Quoc Le is no stranger to the indignity of translation. Whenever the Google research scientist in Mountain View, California, visits his native Vietnam, he laughs with his parents over mistranslations in the very system he is helping shape, the 10-year-old online service Google Translate. Most errors are tiny—not important enough to remember. But together, they tell a larger story: “Translation is not a solved problem,” he says. Right now, it’s less about finding the perfect one-to-one translation and more about “avoiding embarrassment.”
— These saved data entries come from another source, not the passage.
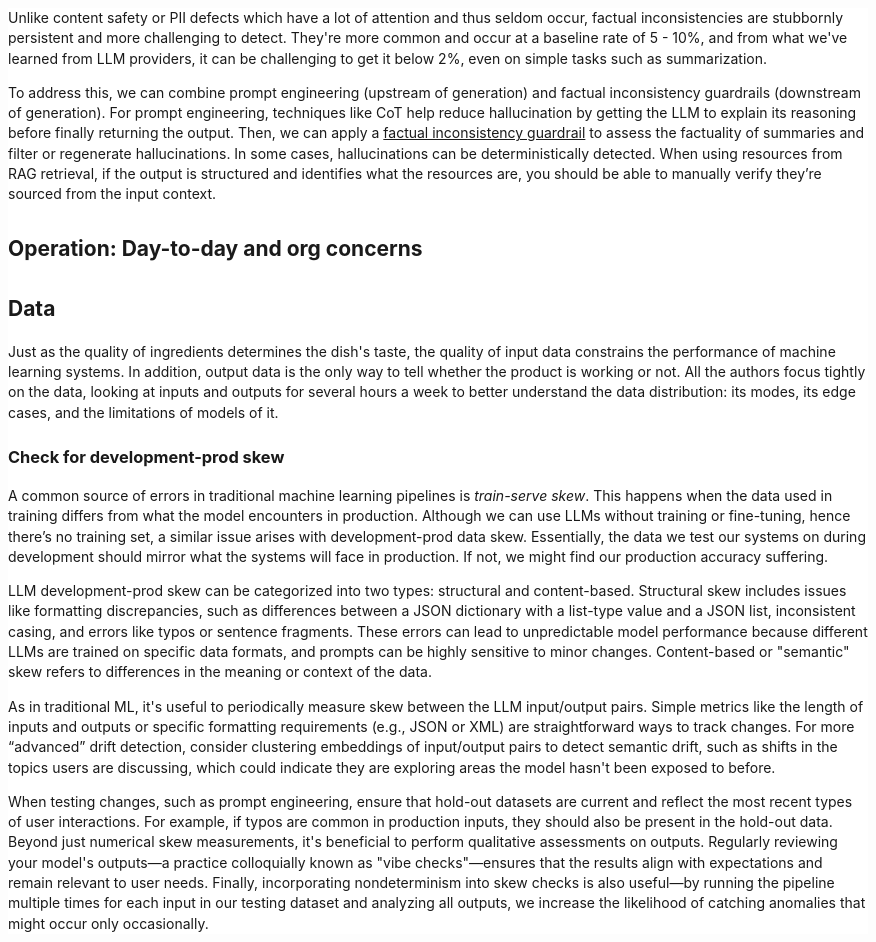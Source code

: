 Unlike content safety or PII defects which have a lot of attention and thus seldom occur, factual inconsistencies are stubbornly persistent and more challenging to detect. They're more common and occur at a baseline rate of 5 - 10%, and from what we've learned from LLM providers, it can be challenging to get it below 2%, even on simple tasks such as summarization.

To address this, we can combine prompt engineering (upstream of generation) and factual inconsistency guardrails (downstream of generation). For prompt engineering, techniques like CoT help reduce hallucination by getting the LLM to explain its reasoning before finally returning the output. Then, we can apply a [factual inconsistency guardrail](https://eugeneyan.com/writing/finetuning/) to assess the factuality of summaries and filter or regenerate hallucinations. In some cases, hallucinations can be deterministically detected. When using resources from RAG retrieval, if the output is structured and identifies what the resources are, you should be able to manually verify they’re sourced from the input context.

## Operation: Day-to-day and org concerns

## Data

Just as the quality of ingredients determines the dish's taste, the quality of input data constrains the performance of machine learning systems. In addition, output data is the only way to tell whether the product is working or not. All the authors focus tightly on the data, looking at inputs and outputs for several hours a week to better understand the data distribution: its modes, its edge cases, and the limitations of models of it.

### Check for development-prod skew

A common source of errors in traditional machine learning pipelines is _train-serve skew_. This happens when the data used in training differs from what the model encounters in production. Although we can use LLMs without training or fine-tuning, hence there’s no training set, a similar issue arises with development-prod data skew. Essentially, the data we test our systems on during development should mirror what the systems will face in production. If not, we might find our production accuracy suffering.

LLM development-prod skew can be categorized into two types: structural and content-based. Structural skew includes issues like formatting discrepancies, such as differences between a JSON dictionary with a list-type value and a JSON list, inconsistent casing, and errors like typos or sentence fragments. These errors can lead to unpredictable model performance because different LLMs are trained on specific data formats, and prompts can be highly sensitive to minor changes. Content-based or "semantic" skew refers to differences in the meaning or context of the data. 

As in traditional ML, it's useful to periodically measure skew between the LLM input/output pairs. Simple metrics like the length of inputs and outputs or specific formatting requirements (e.g., JSON or XML) are straightforward ways to track changes. For more “advanced” drift detection, consider clustering embeddings of input/output pairs to detect semantic drift, such as shifts in the topics users are discussing, which could indicate they are exploring areas the model hasn't been exposed to before. 

When testing changes, such as prompt engineering, ensure that hold-out datasets are current and reflect the most recent types of user interactions. For example, if typos are common in production inputs, they should also be present in the hold-out data. Beyond just numerical skew measurements, it's beneficial to perform qualitative assessments on outputs. Regularly reviewing your model's outputs—a practice colloquially known as "vibe checks"—ensures that the results align with expectations and remain relevant to user needs. Finally, incorporating nondeterminism into skew checks is also useful—by running the pipeline multiple times for each input in our testing dataset and analyzing all outputs, we increase the likelihood of catching anomalies that might occur only occasionally.
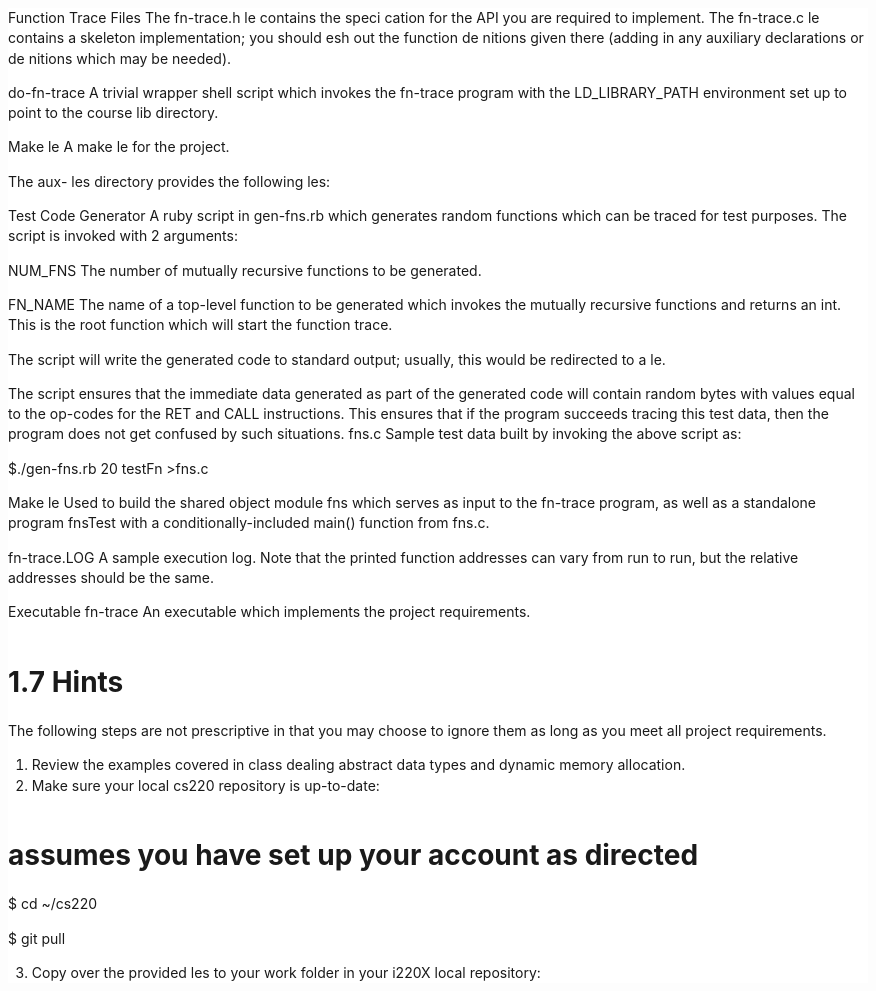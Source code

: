 Function Trace Files The fn-trace.h le contains the speci cation for the API you are required to implement. The fn-trace.c le contains a skeleton implementation; you should esh out the function de nitions given there (adding in any auxiliary declarations or de nitions which may be needed).

do-fn-trace A trivial wrapper shell script which invokes the fn-trace program with the LD_LIBRARY_PATH environment set up to point to the course lib directory.

Make le A make le for the project.

The aux- les directory provides the following            les:

Test Code Generator A ruby script in gen-fns.rb which generates random functions which can be traced for test purposes. The script is invoked with 2 arguments:

NUM_FNS The number of mutually recursive functions to be generated.

FN_NAME The name of a top-level function to be generated which invokes the mutually recursive functions and returns an int. This is the root function which will start the function trace.

The script will write the generated code to standard output; usually, this would be redirected to a     le.

The script ensures that the immediate data generated as part of the generated code will contain random bytes with values equal to the op-codes for the RET and CALL instructions. This ensures that if the program succeeds tracing this test data, then the program does not get confused by such situations. fns.c Sample test data built by invoking the above script as:

$./gen-fns.rb 20 testFn &gt;fns.c

Make le Used to build the shared object module fns which serves as input to the fn-trace program, as well as a standalone program fnsTest with a conditionally-included main() function from fns.c.

fn-trace.LOG A sample execution log. Note that the printed function addresses can vary from run to run, but the relative addresses should be the same.

Executable fn-trace An executable which implements the project requirements.

<h1>1.7       Hints</h1>

The following steps are not prescriptive in that you may choose to ignore them as long as you meet all project requirements.

<ol>

 <li>Review the examples covered in class dealing abstract data types and dynamic memory allocation.</li>

 <li>Make sure your local cs220 repository is up-to-date:</li>

</ol>

# assumes you have set up your account as directed

$ cd ~/cs220

$ git pull

<ol start="3">

 <li>Copy over the provided les to your work folder in your i220X local repository:</li>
But that may all change soon. Today, Quoc and his colleagues at Google rolled out a new translation system that uses massive amounts of data and increased processing power to build more accurate translations. The new system, a deep learning model known as neural machine translation, effectively trains itself—and reduces translation errors by up to 87%. “This … demonstrates like never before the power of neural machine translation,” says Yoshua Bengio, a computer scientist at the University of Montreal in Canada, who helped invent one of the critical components of the new system several years ago, but who was not involved in the current work.
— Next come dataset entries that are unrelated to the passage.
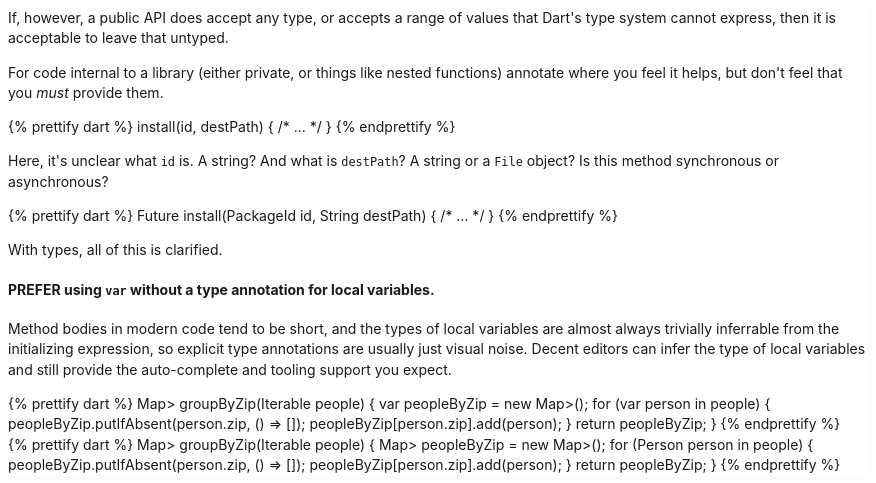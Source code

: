 If, however, a public API does accept any type, or accepts a range of values
that Dart's type system cannot express, then it is acceptable to leave that
untyped.

For code internal to a library (either private, or things like nested functions)
annotate where you feel it helps, but don't feel that you *must* provide them.

<div class="bad">
{% prettify dart %}
install(id, destPath) {
  /* ... */
}
{% endprettify %}
</div>

Here, it's unclear what `id` is. A string? And what is `destPath`? A string or a
`File` object? Is this method synchronous or asynchronous?

<div class="good">
{% prettify dart %}
Future<bool> install(PackageId id, String destPath) {
  /* ... */
}
{% endprettify %}
</div>

With types, all of this is clarified.

#### PREFER using `var` without a type annotation for local variables.


Method bodies in modern code tend to be short, and the types of local variables
are almost always trivially inferrable from the initializing expression, so
explicit type annotations are usually just visual noise. Decent editors can
infer the type of local variables and still provide the auto-complete and
tooling support you expect.

<div class="good">
{% prettify dart %}
Map<int, List<Person>> groupByZip(Iterable<Person> people) {
  var peopleByZip = new Map<int, List<Person>>();
  for (var person in people) {
    peopleByZip.putIfAbsent(person.zip, () => <Person>[]);
    peopleByZip[person.zip].add(person);
  }
  return peopleByZip;
}
{% endprettify %}
</div>

<div class="bad">
{% prettify dart %}
Map<int, List<Person>> groupByZip(Iterable<Person> people) {
  Map<int, List<Person>> peopleByZip = new Map<int, List<Person>>();
  for (Person person in people) {
    peopleByZip.putIfAbsent(person.zip, () => <Person>[]);
    peopleByZip[person.zip].add(person);
  }
  return peopleByZip;
}
{% endprettify %}
</div>


[markdown]: http://daringfireball.net/projects/markdown/
[google code]: http://code.google.com/projecthosting/
[github]: http://github.com
[dangling else]: http://en.wikipedia.org/wiki/Dangling_else
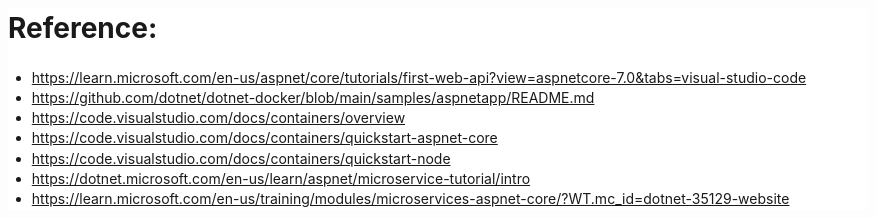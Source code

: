

# Reference:

- https://learn.microsoft.com/en-us/aspnet/core/tutorials/first-web-api?view=aspnetcore-7.0&tabs=visual-studio-code
- https://github.com/dotnet/dotnet-docker/blob/main/samples/aspnetapp/README.md
- https://code.visualstudio.com/docs/containers/overview
- https://code.visualstudio.com/docs/containers/quickstart-aspnet-core
- https://code.visualstudio.com/docs/containers/quickstart-node
- https://dotnet.microsoft.com/en-us/learn/aspnet/microservice-tutorial/intro
- https://learn.microsoft.com/en-us/training/modules/microservices-aspnet-core/?WT.mc_id=dotnet-35129-website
Neural machine translation has been a latecomer to the game of deep learning, a method of making predictions about everything from effective marketing pitches to potential drug candidates. This happens by feeding large sets of data through layers of interconnected processors. The processors—modeled after the brain’s networks of neurons—are first trained by humans on actual translations and then let loose on new sets of data. Well-calibrated processors can pick up on subtle cues in the data, transform them, and send them to the next level for further processing and translation. Deep learning is what allows Apple’s “personal assistant,” Siri, to pick up on (most) human speech, and it’s what lets Facebook’s image recognition software use small visual cues to pick out things like individual faces.
But many people, Quoc says, think that translating language requires deeper cognitive abilities. “For instance, it takes us a fraction of a second to recognize an image or understand … audio. But it takes more than 1 second even for me to translate an English sentence to Chinese.”